価格で折り合いがつかないとき、双方の取り分を増やしやすい交換材料の使い方はどれか。
ポイント
価格以外の条件(納期・数量・支払・保証)を交換材料にすることで、双方の取り分を増やせます。論点を価格一本に絞ると奪い合いになりますが、条件を増やせば両者を満たす組み合わせが見つかりやすくなる、という点を押さえておきましょう。
ワンポイントアドバイス
価格で行き詰まったら、「価格以外に動かせる条件」を3つ書き出してみましょう。
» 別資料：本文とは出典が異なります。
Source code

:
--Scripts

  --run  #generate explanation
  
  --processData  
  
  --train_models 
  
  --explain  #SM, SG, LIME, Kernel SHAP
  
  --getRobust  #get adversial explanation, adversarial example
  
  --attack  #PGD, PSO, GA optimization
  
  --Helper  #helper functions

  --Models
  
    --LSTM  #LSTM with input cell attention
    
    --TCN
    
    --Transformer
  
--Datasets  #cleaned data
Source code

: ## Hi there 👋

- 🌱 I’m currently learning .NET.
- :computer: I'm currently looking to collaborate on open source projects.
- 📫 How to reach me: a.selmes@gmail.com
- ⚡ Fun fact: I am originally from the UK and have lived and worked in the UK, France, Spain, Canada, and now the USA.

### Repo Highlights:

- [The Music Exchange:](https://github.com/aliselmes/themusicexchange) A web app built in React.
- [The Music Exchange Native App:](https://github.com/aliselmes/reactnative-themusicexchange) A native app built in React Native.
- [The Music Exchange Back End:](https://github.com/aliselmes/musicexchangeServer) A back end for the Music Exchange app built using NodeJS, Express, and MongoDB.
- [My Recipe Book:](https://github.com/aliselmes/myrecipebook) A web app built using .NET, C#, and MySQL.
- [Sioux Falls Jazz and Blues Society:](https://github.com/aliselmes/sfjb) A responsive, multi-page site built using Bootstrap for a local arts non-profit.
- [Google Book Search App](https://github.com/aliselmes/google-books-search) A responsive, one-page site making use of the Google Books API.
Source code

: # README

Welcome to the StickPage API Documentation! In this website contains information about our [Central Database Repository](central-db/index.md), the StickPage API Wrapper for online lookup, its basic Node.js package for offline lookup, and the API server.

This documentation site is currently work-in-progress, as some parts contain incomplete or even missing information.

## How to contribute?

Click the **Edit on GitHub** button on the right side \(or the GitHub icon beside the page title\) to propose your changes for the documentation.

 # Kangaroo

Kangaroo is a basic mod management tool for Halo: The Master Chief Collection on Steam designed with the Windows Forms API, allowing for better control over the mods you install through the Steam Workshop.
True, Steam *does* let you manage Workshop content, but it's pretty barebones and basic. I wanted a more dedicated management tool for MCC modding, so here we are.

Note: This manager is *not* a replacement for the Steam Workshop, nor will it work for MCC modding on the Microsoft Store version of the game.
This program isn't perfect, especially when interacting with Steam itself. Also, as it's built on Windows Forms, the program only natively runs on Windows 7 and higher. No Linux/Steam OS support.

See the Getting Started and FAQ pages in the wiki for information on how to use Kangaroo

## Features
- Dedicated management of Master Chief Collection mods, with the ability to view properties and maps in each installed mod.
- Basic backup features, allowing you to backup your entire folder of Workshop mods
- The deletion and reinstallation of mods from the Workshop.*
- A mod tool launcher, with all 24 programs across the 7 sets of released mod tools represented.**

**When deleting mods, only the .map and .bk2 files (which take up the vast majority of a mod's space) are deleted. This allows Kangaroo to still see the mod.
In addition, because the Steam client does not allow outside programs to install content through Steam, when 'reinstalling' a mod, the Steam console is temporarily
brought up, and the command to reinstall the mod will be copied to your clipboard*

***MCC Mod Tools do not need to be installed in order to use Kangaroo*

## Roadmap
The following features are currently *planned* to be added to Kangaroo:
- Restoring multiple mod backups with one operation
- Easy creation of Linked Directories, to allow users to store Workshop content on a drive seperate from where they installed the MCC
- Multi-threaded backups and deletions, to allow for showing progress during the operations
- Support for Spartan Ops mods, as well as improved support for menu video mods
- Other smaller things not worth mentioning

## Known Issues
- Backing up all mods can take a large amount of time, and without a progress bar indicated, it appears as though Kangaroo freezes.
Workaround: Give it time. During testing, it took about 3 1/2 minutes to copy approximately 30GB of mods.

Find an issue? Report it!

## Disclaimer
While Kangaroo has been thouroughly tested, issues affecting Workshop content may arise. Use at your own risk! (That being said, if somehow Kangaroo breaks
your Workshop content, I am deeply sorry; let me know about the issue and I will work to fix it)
そして、相手の利害に響きそうなものから順に交換に出してみてください。条件の幅を広げると、価格だけでは見えなかった合意の糸口が見つかります。詰まったときこそ、論点を増やす方向に発想を切り替えてみましょう。
解説詳細
正解はCです。価格一本で押し合うと、限られた取り分を奪い合う展開(折半)になりがちですが、納期・数量・支払条件・保証といった「相手の利害に沿う非価格条件」を交換材料にすると、双方の満足を同時に高められます。これがいわゆる「パイの拡大」です。Aの「価格だけに固定して中間値で折り合う」は、論点を狭めてしまい、パイを広げられません。Bの「自社が出しやすい条件だけを一方的に並べる」も、相手の利害に響かなければ交換が成立しません。Dの「白紙に戻してゼロからやり直す」も、論点が増えるわけではなく、パイは広がりません。価格以外の条件を持ち込むことが、双方の取り分を増やす鍵です。